Data extracts START

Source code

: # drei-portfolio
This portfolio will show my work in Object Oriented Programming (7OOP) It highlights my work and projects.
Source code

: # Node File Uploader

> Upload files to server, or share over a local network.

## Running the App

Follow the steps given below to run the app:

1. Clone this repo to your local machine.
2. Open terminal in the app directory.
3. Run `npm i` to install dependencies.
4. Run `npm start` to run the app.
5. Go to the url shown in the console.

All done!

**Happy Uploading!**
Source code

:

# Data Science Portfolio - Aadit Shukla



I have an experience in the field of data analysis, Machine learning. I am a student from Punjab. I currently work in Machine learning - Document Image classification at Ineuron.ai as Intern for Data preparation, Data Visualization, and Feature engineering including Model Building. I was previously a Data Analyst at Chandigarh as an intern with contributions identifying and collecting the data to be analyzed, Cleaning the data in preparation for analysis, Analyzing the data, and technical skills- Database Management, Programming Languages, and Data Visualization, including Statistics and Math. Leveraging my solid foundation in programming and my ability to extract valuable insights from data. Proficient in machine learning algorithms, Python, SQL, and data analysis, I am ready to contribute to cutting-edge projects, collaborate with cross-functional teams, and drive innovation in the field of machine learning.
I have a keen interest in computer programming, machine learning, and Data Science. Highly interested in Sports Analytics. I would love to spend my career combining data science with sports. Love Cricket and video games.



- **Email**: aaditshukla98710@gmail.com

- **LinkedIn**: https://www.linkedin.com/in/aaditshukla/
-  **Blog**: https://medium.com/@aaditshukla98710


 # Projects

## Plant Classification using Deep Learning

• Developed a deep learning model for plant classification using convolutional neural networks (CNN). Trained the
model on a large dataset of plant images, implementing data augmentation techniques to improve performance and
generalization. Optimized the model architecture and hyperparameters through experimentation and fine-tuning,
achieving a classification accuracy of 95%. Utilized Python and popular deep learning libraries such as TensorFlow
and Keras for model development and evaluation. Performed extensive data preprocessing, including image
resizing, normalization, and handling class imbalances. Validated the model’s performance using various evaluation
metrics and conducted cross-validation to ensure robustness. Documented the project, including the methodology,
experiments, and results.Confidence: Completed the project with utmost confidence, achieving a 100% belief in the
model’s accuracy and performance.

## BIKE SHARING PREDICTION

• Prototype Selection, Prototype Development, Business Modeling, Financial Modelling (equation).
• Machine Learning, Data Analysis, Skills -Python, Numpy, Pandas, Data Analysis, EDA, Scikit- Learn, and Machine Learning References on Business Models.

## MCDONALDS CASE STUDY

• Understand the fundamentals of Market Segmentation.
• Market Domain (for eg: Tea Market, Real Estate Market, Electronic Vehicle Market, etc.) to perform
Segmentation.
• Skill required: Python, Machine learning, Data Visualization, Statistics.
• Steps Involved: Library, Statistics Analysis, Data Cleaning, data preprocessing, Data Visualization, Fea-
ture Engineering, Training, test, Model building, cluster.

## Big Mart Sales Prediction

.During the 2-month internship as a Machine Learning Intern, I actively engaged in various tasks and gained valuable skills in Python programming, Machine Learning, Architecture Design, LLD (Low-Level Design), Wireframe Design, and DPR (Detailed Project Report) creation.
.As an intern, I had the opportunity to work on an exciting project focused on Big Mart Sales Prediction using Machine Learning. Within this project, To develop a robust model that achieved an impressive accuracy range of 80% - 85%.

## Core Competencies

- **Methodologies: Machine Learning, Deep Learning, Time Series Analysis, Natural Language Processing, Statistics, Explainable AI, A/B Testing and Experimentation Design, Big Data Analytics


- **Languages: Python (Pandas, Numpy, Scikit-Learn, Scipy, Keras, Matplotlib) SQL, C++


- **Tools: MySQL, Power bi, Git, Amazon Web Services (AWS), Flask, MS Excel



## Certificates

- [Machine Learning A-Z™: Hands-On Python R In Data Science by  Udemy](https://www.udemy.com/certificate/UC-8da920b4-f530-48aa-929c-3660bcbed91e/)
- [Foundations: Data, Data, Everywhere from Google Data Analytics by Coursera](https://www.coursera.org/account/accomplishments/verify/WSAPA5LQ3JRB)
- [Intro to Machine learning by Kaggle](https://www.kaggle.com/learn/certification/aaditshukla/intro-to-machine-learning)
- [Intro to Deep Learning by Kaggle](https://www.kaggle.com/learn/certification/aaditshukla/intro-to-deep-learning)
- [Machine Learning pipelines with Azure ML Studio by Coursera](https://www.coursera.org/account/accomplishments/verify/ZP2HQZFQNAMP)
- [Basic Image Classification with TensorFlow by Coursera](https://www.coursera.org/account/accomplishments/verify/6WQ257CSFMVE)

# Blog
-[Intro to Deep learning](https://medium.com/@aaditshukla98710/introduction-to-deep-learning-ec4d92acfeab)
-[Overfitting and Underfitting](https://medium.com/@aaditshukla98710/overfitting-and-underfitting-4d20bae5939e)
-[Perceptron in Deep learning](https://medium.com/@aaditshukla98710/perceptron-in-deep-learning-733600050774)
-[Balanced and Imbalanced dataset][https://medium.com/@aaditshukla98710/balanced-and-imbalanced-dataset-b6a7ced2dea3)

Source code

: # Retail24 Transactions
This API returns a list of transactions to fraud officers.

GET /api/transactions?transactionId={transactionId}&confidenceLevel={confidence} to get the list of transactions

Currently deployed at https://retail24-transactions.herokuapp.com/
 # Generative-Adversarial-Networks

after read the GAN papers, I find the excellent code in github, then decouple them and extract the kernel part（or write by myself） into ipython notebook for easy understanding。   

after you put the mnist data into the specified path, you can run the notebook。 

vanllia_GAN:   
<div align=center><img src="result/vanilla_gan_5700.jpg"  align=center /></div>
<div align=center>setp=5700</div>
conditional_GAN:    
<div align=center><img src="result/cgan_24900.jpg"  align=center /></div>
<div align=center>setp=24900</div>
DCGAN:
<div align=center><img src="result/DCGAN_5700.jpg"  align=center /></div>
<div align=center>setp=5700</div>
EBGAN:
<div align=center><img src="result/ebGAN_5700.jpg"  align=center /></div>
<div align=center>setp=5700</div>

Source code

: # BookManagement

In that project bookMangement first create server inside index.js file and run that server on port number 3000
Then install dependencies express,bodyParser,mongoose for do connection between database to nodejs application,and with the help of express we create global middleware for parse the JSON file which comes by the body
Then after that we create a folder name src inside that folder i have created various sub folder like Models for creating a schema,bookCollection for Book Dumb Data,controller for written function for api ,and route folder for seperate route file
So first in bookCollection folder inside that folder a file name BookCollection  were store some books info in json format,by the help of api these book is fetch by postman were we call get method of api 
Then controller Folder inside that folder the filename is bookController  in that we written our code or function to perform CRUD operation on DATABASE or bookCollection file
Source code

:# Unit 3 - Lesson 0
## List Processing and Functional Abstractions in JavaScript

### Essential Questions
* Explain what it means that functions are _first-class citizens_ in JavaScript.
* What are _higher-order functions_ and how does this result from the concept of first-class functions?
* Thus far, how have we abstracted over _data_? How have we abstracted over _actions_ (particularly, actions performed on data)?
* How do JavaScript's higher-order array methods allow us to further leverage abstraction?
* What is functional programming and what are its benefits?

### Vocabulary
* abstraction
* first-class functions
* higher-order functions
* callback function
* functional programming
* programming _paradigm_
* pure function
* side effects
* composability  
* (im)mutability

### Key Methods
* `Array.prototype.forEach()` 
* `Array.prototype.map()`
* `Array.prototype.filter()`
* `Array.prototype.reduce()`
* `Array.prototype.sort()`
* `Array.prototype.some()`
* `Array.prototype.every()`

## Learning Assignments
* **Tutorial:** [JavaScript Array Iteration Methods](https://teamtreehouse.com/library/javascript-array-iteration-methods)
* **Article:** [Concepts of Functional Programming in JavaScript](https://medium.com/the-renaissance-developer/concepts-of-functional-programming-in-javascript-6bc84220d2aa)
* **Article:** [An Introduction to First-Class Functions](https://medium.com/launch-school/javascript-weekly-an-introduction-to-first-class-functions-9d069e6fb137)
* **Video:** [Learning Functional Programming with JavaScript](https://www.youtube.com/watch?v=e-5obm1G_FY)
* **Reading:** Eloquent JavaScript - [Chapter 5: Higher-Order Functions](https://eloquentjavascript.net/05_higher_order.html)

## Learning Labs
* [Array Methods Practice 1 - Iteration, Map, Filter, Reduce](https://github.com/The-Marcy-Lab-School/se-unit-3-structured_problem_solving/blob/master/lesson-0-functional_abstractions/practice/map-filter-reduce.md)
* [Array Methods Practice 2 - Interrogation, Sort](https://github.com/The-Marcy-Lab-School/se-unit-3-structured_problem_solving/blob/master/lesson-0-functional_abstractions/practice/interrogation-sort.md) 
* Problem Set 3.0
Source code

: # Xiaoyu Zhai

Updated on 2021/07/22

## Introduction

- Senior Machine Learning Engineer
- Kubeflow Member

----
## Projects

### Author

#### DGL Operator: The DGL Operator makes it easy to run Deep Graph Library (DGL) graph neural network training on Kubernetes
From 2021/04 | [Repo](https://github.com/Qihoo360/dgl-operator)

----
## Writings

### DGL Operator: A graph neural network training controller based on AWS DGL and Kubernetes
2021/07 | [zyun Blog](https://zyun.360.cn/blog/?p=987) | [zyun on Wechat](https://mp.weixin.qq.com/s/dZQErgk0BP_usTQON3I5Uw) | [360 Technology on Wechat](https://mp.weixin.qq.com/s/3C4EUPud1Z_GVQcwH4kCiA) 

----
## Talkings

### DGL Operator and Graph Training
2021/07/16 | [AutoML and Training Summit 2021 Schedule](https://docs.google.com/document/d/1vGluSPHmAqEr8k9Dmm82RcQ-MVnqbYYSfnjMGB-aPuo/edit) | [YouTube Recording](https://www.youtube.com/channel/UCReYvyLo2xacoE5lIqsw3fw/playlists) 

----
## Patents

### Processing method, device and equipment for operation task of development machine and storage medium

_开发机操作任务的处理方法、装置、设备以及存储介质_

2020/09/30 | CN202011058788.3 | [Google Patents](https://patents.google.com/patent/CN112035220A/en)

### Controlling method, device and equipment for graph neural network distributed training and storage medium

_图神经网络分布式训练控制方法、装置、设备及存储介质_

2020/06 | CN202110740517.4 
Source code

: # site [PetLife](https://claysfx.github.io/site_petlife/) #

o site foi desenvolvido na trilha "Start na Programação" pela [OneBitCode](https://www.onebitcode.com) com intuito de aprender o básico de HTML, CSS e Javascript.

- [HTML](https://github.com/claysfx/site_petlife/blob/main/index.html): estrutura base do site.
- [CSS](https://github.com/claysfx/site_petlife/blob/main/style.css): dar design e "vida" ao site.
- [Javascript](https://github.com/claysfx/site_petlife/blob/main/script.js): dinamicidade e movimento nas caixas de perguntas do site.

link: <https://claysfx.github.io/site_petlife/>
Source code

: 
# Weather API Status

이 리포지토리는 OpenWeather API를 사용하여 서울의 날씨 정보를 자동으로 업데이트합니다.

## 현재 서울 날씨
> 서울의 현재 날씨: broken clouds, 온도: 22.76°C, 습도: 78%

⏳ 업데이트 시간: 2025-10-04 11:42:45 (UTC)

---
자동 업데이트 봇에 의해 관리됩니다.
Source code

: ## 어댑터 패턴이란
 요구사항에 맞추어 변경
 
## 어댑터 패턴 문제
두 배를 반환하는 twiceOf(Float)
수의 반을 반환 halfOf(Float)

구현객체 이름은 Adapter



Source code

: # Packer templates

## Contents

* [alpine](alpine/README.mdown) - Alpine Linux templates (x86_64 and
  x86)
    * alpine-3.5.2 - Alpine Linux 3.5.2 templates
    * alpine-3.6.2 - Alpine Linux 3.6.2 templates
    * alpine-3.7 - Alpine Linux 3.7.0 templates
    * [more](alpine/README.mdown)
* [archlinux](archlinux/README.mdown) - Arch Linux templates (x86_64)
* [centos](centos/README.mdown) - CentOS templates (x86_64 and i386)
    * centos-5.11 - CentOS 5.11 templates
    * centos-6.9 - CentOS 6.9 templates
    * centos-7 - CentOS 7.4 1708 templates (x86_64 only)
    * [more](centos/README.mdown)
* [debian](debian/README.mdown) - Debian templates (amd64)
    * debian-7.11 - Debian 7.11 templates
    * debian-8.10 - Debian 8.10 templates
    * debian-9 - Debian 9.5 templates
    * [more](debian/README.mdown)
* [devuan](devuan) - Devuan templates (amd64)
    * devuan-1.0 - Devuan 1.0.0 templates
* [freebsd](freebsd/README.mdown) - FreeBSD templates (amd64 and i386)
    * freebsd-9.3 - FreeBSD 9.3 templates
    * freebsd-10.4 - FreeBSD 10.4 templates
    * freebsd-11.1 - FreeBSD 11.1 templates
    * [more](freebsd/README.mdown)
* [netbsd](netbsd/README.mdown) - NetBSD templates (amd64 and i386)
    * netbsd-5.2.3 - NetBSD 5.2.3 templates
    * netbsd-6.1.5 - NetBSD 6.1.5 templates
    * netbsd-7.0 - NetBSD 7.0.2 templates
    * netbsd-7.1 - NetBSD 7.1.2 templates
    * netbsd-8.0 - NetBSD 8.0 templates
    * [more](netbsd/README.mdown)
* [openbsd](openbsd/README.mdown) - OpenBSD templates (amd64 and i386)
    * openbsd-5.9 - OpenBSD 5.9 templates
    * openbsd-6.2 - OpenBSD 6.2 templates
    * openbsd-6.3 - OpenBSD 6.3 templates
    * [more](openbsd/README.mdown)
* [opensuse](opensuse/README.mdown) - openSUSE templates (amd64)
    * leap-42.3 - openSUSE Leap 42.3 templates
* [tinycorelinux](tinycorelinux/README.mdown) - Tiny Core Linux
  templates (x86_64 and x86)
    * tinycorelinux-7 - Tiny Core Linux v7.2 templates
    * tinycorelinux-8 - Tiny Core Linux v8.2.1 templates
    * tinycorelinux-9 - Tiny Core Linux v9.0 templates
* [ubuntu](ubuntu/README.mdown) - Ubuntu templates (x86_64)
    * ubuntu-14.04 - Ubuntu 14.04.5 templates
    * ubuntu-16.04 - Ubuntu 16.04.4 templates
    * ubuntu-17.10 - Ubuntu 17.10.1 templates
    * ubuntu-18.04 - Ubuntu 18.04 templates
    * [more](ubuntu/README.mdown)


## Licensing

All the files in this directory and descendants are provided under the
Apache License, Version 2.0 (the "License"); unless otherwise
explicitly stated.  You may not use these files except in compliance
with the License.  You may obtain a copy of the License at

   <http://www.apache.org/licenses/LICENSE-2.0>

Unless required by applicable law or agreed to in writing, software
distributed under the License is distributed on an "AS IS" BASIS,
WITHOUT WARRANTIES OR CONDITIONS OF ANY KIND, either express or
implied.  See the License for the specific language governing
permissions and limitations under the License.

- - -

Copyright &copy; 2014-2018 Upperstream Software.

Data extracts END

Exercise aim => Retype, exactly and in full, the lines above from the one containing "## Running the App" through the one containing "# Data Science Portfolio - Aadit Shukla".

Exercise output =>
## Running the App

Follow the steps given below to run the app:

1. Clone this repo to your local machine.
2. Open terminal in the app directory.
3. Run `npm i` to install dependencies.
4. Run `npm start` to run the app.
5. Go to the url shown in the console.

All done!

**Happy Uploading!**
Source code

:

# Data Science Portfolio - Aadit Shukla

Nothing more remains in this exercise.